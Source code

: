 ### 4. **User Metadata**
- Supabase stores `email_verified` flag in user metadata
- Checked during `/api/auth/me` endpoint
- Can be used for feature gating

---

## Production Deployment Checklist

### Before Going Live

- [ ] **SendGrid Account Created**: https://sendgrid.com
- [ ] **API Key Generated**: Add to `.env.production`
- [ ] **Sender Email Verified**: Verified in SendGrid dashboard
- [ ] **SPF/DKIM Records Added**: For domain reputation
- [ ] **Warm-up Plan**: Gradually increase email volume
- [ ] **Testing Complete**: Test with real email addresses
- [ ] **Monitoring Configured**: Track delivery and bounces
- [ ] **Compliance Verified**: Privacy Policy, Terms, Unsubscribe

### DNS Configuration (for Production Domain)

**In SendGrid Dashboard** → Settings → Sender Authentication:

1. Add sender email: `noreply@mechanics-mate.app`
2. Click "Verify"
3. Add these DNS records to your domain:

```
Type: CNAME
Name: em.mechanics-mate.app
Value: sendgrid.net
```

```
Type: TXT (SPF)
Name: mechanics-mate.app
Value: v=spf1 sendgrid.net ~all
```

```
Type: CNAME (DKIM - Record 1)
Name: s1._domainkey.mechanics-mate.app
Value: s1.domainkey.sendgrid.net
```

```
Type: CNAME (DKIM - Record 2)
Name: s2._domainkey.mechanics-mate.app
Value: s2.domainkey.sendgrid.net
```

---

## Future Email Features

* * *

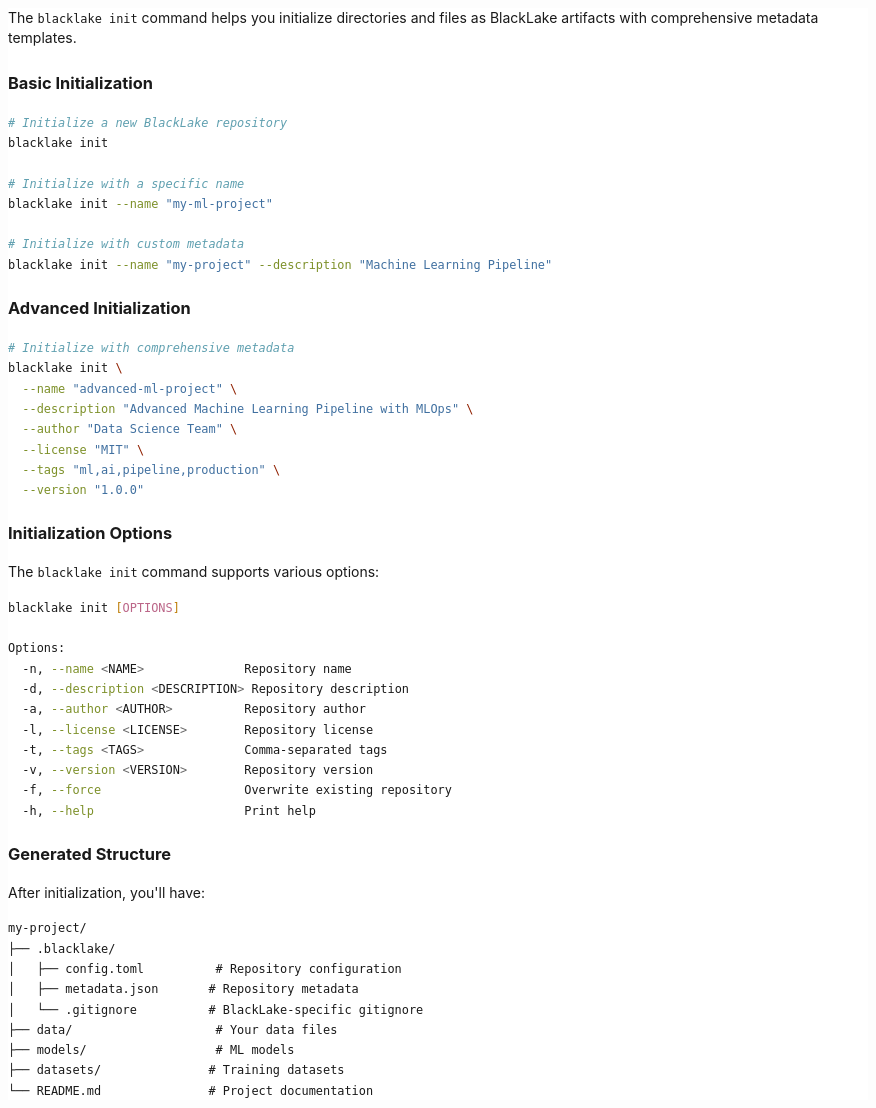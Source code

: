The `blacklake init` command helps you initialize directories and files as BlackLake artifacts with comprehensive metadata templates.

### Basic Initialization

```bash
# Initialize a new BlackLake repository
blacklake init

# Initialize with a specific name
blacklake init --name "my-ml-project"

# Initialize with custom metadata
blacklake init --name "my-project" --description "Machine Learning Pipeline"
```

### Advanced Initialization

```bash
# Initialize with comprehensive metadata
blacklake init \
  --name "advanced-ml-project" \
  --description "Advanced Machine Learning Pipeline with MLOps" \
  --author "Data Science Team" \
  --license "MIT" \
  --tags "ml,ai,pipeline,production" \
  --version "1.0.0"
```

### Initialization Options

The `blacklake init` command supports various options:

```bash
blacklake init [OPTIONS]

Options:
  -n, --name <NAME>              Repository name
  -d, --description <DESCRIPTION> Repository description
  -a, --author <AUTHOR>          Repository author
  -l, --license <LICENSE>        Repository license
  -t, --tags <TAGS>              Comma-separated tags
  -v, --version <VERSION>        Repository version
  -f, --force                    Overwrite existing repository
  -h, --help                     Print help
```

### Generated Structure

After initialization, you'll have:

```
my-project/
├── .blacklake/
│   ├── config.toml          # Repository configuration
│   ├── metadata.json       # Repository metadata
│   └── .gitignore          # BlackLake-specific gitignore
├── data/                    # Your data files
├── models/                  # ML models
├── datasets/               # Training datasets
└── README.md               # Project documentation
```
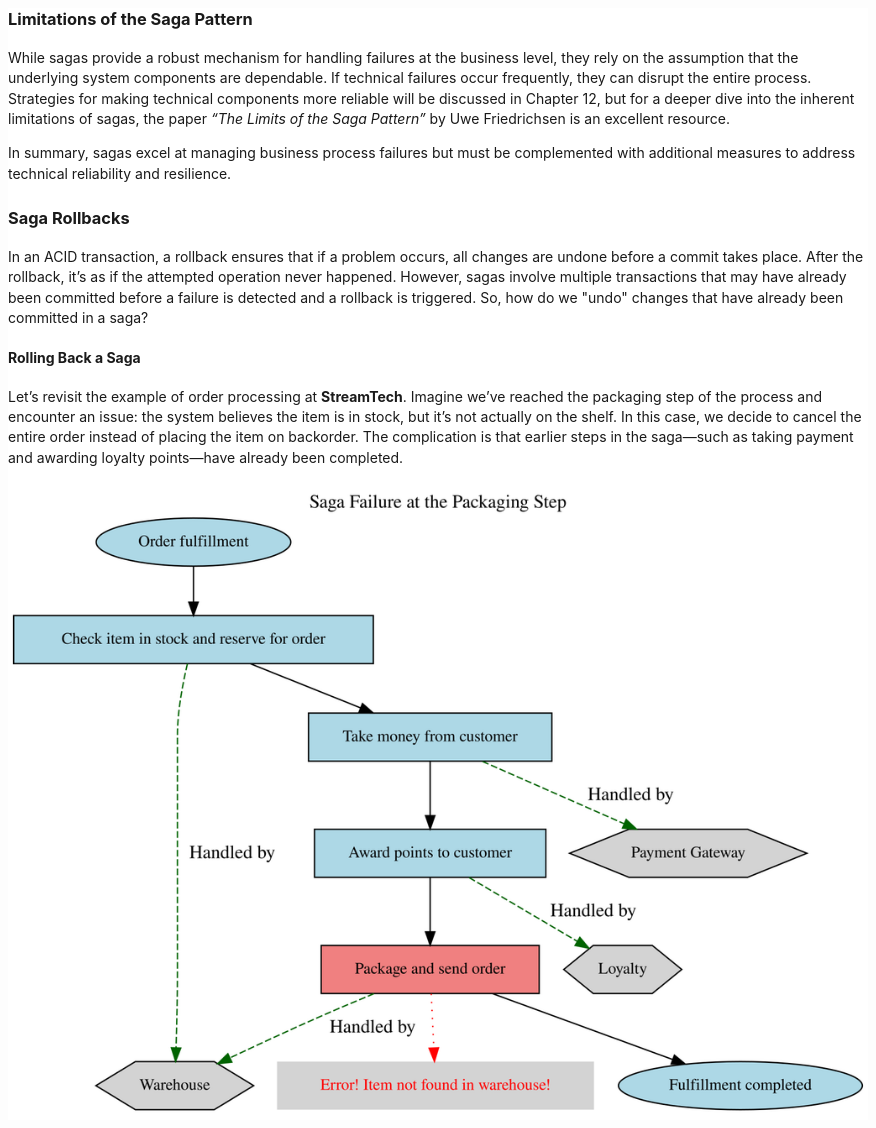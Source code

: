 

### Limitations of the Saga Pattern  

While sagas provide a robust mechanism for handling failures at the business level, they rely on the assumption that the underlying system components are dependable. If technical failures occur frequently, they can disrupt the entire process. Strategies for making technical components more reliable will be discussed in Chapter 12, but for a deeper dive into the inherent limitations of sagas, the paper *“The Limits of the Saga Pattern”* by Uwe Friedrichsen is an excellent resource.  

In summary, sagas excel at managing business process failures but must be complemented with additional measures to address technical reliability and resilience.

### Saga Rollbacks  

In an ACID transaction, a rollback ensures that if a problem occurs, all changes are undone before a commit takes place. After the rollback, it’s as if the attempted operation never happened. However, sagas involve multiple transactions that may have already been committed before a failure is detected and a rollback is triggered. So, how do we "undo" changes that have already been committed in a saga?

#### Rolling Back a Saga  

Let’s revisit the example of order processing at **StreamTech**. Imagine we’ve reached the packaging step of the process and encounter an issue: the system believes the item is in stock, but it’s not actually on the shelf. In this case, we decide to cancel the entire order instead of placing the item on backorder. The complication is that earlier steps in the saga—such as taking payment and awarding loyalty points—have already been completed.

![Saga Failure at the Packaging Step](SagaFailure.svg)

==

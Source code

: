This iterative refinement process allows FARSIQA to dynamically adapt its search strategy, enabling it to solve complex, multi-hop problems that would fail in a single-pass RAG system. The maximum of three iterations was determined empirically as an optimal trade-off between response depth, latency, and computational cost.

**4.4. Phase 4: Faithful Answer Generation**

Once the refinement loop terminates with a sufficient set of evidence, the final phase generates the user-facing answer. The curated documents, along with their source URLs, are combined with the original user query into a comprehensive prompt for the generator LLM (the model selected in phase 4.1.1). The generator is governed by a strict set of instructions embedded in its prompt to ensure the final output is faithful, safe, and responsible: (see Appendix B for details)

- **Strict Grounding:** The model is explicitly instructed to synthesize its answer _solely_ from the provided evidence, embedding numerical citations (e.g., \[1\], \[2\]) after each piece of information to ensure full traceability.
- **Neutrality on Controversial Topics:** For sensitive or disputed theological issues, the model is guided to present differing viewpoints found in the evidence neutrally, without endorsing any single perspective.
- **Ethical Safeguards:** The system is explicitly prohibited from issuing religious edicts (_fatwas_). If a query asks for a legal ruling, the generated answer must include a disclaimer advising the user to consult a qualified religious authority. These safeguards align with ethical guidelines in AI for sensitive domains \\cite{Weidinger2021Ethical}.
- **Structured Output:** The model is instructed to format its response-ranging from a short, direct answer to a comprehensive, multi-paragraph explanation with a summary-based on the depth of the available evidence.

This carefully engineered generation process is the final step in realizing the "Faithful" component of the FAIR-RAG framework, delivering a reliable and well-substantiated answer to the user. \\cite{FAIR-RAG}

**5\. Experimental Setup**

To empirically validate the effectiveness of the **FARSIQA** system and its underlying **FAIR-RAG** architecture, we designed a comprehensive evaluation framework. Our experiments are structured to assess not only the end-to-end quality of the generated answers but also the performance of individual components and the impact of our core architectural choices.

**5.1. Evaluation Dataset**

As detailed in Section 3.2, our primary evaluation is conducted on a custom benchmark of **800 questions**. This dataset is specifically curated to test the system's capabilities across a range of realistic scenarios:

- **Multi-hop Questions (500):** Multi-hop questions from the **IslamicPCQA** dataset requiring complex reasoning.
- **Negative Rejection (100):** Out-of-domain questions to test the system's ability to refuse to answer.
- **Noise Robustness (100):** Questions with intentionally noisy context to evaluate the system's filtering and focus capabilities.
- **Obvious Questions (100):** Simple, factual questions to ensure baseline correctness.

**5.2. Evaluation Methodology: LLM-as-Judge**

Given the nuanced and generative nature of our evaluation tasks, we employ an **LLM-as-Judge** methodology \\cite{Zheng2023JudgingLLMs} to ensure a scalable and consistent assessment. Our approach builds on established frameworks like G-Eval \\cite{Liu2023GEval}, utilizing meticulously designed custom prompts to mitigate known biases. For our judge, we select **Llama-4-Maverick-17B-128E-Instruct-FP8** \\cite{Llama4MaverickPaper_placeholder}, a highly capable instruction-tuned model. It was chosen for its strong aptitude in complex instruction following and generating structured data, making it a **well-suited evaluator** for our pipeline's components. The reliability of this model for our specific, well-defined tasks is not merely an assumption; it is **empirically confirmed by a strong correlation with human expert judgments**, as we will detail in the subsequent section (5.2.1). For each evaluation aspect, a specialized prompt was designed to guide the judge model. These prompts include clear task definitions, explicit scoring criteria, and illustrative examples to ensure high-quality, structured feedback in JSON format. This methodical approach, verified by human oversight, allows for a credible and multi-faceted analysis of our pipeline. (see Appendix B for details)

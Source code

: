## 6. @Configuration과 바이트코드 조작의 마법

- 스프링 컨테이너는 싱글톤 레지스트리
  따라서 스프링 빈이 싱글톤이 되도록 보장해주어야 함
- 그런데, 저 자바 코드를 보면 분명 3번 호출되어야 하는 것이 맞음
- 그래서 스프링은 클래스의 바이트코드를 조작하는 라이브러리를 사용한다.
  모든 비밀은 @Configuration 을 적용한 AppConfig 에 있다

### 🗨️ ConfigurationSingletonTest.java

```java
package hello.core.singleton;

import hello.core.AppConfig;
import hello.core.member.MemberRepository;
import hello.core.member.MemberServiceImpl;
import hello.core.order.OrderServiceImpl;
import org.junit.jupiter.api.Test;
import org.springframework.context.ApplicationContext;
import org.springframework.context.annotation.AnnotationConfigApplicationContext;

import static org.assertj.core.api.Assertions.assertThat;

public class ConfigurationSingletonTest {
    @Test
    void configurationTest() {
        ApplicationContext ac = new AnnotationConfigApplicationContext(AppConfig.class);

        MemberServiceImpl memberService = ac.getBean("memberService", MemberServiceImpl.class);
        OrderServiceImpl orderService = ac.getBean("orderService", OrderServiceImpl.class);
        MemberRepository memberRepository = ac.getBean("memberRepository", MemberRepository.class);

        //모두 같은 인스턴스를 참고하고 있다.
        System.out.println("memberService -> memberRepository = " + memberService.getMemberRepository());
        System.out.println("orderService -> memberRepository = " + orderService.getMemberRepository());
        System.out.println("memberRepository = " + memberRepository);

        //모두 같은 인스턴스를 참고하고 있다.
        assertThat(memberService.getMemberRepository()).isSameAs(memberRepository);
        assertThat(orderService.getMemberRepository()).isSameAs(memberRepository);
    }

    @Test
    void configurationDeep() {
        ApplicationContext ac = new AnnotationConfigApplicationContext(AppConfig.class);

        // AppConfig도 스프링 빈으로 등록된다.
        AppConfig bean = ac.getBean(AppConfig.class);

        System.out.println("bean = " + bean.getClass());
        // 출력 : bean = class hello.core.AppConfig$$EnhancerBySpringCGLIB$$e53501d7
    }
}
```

◆ **Task details**:
Of the entries above, repeat exactly the lines between the line with "3. Add these" and the line with "## Future Email Features", inclusive, and no others.

◆ **Answer to this problem**:
3. Add these DNS records to your domain:

```
Type: CNAME
Name: em.mechanics-mate.app
Value: sendgrid.net
```

```
Type: TXT (SPF)
Name: mechanics-mate.app
Value: v=spf1 sendgrid.net ~all
```

```
Type: CNAME (DKIM - Record 1)
Name: s1._domainkey.mechanics-mate.app
Value: s1.domainkey.sendgrid.net
```

```
Type: CNAME (DKIM - Record 2)
Name: s2._domainkey.mechanics-mate.app
Value: s2.domainkey.sendgrid.net
```

---

## Future Email Features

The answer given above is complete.